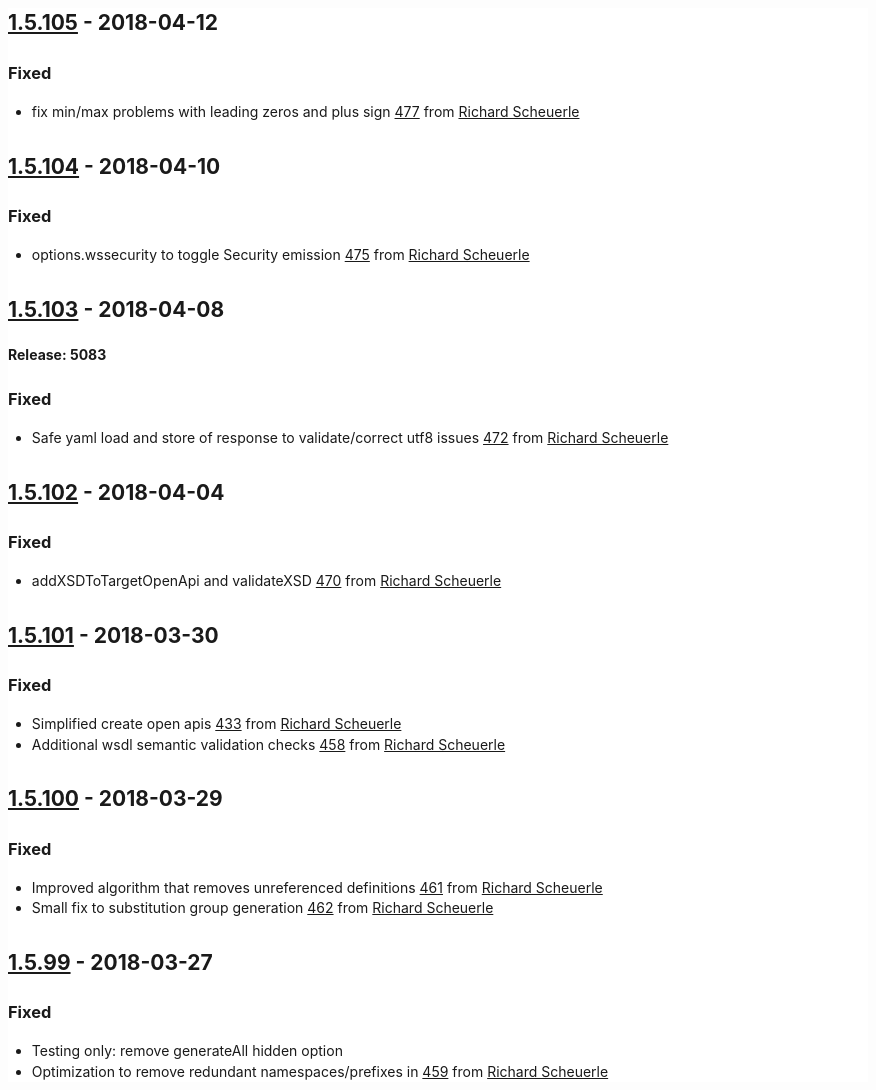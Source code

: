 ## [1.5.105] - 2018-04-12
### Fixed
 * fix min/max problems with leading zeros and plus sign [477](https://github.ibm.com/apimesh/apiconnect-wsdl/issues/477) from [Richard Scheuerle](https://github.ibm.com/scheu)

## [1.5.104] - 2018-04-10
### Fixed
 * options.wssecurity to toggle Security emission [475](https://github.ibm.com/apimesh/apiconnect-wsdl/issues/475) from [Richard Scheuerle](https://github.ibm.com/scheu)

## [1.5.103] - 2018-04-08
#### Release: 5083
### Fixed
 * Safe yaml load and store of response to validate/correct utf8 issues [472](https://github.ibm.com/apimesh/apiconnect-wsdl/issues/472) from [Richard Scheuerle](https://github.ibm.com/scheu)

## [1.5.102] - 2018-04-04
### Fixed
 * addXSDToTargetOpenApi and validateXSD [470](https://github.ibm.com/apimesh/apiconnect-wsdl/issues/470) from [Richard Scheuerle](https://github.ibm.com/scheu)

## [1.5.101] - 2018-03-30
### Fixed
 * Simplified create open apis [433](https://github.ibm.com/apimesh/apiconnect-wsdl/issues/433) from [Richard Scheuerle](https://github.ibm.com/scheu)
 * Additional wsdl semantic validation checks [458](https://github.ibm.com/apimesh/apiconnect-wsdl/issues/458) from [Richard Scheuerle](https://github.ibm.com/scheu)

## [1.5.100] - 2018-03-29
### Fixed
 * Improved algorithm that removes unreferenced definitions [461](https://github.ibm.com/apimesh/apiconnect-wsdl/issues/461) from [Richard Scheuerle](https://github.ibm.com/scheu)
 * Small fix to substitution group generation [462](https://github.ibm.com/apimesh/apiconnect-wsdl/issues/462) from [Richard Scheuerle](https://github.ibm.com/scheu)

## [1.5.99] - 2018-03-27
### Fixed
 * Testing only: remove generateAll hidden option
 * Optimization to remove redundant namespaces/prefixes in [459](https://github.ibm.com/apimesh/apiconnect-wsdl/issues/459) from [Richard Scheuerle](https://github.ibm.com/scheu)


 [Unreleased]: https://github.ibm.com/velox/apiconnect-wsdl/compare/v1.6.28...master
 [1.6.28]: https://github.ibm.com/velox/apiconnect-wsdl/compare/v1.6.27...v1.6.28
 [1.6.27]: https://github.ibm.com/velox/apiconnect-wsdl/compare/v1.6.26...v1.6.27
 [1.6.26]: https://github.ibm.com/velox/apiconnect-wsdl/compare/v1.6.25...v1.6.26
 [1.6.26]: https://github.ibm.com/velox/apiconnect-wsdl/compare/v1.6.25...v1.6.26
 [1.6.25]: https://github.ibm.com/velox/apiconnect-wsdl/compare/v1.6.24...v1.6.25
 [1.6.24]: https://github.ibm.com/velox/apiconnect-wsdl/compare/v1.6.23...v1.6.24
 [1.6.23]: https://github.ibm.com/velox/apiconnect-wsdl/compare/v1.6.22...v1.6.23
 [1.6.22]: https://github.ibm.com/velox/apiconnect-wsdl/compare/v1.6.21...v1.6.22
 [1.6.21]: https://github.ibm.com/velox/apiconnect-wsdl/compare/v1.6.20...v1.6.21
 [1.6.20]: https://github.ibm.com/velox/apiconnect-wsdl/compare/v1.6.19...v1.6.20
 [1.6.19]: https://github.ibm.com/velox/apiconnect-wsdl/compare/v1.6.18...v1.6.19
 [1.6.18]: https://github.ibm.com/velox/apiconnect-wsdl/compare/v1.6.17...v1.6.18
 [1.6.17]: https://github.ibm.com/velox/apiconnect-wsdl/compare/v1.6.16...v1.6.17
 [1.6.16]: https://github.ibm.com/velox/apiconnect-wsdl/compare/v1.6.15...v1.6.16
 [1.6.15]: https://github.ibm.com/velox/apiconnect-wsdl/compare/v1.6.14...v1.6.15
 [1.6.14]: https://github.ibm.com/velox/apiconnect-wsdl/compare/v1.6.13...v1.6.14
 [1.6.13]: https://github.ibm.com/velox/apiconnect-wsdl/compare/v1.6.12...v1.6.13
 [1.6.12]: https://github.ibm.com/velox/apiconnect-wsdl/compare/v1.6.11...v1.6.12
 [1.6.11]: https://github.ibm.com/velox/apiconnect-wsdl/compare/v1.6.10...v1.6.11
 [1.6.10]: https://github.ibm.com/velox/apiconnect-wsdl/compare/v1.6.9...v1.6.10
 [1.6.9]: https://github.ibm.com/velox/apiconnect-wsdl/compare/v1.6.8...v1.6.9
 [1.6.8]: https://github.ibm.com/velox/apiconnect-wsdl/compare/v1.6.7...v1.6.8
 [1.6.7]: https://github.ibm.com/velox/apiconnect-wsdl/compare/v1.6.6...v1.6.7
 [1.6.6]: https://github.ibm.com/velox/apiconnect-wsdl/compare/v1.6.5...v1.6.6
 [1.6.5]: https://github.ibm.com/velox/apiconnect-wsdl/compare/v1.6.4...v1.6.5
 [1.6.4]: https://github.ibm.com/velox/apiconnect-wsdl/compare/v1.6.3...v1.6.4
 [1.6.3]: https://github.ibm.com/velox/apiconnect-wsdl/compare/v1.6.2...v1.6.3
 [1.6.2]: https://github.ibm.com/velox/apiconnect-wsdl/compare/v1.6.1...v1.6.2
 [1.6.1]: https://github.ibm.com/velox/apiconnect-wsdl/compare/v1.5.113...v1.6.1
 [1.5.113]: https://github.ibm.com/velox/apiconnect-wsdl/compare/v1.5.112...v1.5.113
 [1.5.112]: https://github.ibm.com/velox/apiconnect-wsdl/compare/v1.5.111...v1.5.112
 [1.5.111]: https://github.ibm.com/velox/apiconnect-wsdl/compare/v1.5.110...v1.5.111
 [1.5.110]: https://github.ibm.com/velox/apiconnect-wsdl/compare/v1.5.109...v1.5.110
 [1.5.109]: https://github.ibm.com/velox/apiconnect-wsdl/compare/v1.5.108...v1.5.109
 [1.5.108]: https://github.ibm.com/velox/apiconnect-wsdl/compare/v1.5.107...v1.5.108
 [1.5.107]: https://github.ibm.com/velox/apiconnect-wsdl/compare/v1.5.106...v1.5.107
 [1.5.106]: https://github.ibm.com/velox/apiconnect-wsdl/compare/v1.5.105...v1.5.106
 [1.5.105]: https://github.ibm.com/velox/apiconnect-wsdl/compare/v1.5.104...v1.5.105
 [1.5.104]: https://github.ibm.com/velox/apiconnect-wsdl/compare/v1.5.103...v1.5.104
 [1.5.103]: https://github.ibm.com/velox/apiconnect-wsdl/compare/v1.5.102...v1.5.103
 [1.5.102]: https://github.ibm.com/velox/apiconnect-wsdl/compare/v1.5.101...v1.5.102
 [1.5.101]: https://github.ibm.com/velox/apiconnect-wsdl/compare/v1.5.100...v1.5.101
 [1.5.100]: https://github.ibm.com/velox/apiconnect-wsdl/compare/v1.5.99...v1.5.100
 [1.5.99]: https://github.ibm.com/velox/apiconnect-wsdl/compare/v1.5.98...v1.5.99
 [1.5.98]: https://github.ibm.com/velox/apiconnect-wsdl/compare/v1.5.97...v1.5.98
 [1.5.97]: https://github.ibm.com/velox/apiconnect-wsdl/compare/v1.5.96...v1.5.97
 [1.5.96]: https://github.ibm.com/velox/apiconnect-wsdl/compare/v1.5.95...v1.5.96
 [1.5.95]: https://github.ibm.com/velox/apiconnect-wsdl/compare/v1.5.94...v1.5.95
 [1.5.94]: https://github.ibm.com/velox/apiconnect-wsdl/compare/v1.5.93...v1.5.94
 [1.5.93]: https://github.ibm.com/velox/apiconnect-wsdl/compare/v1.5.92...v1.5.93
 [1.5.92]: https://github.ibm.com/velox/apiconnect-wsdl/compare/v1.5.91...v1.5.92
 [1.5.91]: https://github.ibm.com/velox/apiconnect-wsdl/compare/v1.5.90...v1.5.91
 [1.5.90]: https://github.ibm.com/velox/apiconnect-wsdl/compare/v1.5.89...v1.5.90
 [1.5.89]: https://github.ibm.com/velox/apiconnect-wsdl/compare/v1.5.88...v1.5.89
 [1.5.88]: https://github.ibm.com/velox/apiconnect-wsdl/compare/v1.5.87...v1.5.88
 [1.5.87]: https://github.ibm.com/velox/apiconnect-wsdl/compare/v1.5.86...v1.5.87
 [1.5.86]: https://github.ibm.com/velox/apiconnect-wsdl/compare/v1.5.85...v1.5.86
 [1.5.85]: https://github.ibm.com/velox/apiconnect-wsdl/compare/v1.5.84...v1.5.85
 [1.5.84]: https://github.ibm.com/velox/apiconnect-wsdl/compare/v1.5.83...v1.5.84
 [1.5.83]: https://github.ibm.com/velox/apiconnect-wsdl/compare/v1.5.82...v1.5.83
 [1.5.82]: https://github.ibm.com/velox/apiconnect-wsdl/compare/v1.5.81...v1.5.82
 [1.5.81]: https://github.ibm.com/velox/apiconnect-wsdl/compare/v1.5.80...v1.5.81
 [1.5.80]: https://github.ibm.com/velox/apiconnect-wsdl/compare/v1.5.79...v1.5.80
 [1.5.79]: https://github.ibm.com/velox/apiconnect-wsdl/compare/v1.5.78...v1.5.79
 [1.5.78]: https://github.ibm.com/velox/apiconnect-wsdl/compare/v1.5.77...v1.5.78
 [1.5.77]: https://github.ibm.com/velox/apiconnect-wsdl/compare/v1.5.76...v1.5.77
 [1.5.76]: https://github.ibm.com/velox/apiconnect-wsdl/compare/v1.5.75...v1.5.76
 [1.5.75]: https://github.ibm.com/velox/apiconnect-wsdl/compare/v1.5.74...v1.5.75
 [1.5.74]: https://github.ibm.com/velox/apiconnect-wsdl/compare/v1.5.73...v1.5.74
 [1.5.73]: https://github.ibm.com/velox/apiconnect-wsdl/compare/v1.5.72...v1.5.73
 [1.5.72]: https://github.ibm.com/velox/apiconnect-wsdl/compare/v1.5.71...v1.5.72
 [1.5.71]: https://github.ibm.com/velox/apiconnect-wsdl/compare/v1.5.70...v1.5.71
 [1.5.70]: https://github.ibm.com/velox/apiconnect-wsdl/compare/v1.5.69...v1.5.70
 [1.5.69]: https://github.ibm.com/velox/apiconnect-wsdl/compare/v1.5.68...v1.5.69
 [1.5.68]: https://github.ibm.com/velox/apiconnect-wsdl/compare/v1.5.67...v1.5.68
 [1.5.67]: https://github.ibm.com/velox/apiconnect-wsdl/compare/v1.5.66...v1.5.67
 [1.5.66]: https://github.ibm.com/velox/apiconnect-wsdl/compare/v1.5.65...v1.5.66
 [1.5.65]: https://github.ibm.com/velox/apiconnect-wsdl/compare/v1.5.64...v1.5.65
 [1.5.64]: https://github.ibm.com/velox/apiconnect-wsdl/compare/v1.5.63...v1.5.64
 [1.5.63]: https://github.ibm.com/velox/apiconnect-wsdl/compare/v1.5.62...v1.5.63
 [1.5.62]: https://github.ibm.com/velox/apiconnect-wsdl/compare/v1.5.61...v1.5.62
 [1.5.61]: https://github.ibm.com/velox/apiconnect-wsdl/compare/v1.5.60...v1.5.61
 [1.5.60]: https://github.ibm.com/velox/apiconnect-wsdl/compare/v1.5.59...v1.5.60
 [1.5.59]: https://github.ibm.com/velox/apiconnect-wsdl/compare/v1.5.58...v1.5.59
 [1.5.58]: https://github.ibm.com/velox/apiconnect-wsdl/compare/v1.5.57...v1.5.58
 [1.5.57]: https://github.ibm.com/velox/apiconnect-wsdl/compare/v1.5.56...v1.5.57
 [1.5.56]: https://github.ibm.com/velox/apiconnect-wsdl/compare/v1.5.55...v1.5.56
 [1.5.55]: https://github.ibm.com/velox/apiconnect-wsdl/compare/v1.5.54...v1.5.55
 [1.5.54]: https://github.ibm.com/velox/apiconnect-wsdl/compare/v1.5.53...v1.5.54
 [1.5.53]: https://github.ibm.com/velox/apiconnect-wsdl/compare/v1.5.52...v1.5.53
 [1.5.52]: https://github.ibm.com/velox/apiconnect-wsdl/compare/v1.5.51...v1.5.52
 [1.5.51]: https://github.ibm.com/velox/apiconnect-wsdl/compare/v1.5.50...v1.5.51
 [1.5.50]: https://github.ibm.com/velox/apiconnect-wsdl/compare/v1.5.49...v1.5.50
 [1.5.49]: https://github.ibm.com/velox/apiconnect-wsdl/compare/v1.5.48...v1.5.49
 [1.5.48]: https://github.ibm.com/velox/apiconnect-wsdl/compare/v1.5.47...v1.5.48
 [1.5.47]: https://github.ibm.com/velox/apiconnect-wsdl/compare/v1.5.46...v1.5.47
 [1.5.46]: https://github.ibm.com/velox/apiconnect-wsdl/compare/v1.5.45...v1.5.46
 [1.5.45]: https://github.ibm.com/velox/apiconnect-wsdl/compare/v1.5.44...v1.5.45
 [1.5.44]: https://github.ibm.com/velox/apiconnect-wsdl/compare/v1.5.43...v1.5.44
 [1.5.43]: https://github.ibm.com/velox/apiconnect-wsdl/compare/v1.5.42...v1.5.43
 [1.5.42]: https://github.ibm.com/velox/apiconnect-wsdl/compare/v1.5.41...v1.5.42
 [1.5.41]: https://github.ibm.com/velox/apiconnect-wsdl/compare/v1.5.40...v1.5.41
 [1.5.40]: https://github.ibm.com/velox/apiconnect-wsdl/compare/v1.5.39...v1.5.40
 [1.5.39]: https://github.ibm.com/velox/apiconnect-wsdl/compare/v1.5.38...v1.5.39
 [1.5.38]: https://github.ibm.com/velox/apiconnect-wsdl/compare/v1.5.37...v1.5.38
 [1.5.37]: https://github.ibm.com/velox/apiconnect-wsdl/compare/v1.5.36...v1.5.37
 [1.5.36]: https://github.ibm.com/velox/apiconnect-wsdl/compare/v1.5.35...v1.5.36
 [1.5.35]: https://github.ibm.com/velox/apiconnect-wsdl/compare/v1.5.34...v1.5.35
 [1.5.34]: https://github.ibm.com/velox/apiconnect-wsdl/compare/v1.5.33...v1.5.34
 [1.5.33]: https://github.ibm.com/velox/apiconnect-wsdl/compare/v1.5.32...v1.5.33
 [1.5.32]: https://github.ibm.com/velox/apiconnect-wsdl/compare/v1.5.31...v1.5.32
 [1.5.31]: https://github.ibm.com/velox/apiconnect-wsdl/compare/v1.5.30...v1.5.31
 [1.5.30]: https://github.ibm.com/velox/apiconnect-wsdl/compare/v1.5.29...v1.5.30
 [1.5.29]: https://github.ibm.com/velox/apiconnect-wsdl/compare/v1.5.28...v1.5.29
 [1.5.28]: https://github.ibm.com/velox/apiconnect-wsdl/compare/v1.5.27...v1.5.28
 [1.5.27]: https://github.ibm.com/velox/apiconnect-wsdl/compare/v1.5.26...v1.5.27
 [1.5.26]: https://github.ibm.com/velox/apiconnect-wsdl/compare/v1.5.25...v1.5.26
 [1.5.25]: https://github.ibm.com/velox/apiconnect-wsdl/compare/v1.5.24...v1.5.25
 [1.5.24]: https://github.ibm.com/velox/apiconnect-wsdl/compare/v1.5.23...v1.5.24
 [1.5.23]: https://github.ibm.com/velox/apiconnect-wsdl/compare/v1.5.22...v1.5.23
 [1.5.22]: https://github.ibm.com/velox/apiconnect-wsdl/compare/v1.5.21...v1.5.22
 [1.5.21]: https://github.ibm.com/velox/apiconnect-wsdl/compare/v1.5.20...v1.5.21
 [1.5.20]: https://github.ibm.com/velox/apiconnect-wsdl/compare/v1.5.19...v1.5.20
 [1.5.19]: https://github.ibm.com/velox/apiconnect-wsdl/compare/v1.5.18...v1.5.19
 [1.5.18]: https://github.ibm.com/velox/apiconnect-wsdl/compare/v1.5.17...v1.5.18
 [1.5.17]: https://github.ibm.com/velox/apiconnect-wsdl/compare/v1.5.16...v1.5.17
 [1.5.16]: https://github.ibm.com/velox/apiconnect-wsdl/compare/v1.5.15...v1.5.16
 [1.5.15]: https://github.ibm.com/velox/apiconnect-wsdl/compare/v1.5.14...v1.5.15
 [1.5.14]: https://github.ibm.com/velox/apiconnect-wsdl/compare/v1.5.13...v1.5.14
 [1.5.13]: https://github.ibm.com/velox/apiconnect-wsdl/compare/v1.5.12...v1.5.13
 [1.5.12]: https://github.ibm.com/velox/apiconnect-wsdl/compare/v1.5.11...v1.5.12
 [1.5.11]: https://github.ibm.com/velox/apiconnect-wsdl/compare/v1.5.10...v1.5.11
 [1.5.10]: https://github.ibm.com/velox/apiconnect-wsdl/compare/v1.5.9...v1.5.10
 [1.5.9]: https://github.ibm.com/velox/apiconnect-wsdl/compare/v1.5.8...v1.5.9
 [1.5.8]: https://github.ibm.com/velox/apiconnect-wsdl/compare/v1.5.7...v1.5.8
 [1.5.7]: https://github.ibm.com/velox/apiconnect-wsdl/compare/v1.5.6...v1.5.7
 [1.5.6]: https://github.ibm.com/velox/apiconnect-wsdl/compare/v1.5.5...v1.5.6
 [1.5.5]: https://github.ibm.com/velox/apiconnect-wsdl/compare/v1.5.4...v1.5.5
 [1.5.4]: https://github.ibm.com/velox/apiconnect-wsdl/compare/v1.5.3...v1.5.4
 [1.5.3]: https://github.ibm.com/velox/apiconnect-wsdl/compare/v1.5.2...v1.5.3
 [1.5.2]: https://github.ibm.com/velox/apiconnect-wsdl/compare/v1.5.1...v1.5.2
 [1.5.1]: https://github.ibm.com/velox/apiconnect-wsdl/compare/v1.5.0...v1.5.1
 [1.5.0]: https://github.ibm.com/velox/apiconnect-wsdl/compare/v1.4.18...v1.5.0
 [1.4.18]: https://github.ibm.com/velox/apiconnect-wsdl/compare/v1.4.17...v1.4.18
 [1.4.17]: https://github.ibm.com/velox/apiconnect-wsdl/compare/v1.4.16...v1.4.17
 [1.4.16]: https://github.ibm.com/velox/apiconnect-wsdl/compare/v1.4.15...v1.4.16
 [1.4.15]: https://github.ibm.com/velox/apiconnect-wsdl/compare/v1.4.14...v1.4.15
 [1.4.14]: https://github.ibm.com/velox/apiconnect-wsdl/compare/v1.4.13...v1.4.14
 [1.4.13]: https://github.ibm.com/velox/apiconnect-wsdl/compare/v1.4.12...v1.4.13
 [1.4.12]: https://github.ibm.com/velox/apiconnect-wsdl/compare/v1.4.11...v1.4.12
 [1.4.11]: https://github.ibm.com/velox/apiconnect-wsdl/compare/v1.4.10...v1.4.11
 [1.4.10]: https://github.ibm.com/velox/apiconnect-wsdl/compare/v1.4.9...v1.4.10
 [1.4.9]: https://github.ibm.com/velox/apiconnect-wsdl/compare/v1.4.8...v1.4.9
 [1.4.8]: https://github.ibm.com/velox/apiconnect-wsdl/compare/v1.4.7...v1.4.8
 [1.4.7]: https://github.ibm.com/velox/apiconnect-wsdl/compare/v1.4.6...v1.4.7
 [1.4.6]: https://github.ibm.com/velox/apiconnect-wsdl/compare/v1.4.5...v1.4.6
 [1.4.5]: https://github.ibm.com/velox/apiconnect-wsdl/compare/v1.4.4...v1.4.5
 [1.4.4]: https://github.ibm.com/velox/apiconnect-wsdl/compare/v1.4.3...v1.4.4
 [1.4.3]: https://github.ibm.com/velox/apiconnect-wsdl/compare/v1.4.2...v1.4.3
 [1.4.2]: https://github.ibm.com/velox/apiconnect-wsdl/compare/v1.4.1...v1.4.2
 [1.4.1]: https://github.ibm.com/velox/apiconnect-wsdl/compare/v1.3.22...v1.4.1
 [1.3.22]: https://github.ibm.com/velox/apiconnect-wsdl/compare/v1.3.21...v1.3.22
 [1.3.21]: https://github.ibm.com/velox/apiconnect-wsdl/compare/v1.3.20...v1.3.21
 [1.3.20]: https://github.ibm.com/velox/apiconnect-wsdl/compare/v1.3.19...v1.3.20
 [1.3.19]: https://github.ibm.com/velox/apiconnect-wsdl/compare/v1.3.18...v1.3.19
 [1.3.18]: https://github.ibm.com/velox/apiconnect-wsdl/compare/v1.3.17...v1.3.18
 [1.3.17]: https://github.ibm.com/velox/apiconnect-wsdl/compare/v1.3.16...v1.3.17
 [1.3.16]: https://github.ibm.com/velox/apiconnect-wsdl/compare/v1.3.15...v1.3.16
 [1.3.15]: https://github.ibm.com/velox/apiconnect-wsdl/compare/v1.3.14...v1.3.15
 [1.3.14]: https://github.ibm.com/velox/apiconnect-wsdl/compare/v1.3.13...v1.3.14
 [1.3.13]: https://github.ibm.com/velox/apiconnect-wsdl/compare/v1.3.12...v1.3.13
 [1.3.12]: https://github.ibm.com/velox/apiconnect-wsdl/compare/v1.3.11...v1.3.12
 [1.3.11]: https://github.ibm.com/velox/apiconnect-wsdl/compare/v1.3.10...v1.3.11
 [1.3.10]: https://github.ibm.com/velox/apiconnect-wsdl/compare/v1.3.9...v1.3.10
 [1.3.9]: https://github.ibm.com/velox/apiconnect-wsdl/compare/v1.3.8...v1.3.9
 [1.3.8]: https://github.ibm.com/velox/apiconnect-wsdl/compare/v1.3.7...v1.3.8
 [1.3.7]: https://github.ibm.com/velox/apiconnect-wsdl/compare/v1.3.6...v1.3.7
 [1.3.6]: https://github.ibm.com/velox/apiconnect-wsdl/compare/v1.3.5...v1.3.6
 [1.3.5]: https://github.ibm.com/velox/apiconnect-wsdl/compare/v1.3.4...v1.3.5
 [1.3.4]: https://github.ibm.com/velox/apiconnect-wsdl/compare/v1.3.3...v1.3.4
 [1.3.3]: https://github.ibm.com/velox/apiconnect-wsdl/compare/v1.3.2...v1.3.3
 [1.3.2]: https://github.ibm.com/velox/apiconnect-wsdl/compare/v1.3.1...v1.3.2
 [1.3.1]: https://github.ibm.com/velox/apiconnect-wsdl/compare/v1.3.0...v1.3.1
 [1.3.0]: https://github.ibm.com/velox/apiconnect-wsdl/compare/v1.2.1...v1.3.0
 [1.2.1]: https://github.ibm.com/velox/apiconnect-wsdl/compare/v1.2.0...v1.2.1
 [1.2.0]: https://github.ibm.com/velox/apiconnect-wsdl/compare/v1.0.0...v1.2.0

* * *

# What is required:
Set down only the lines above that fall between the line holding "Additional wsdl semantic" and the line holding "Improved algorithm that", inclusive, keeping each exact.

# Response:
 * Additional wsdl semantic validation checks [458](https://github.ibm.com/apimesh/apiconnect-wsdl/issues/458) from [Richard Scheuerle](https://github.ibm.com/scheu)

## [1.5.100] - 2018-03-29
### Fixed
 * Improved algorithm that removes unreferenced definitions [461](https://github.ibm.com/apimesh/apiconnect-wsdl/issues/461) from [Richard Scheuerle](https://github.ibm.com/scheu)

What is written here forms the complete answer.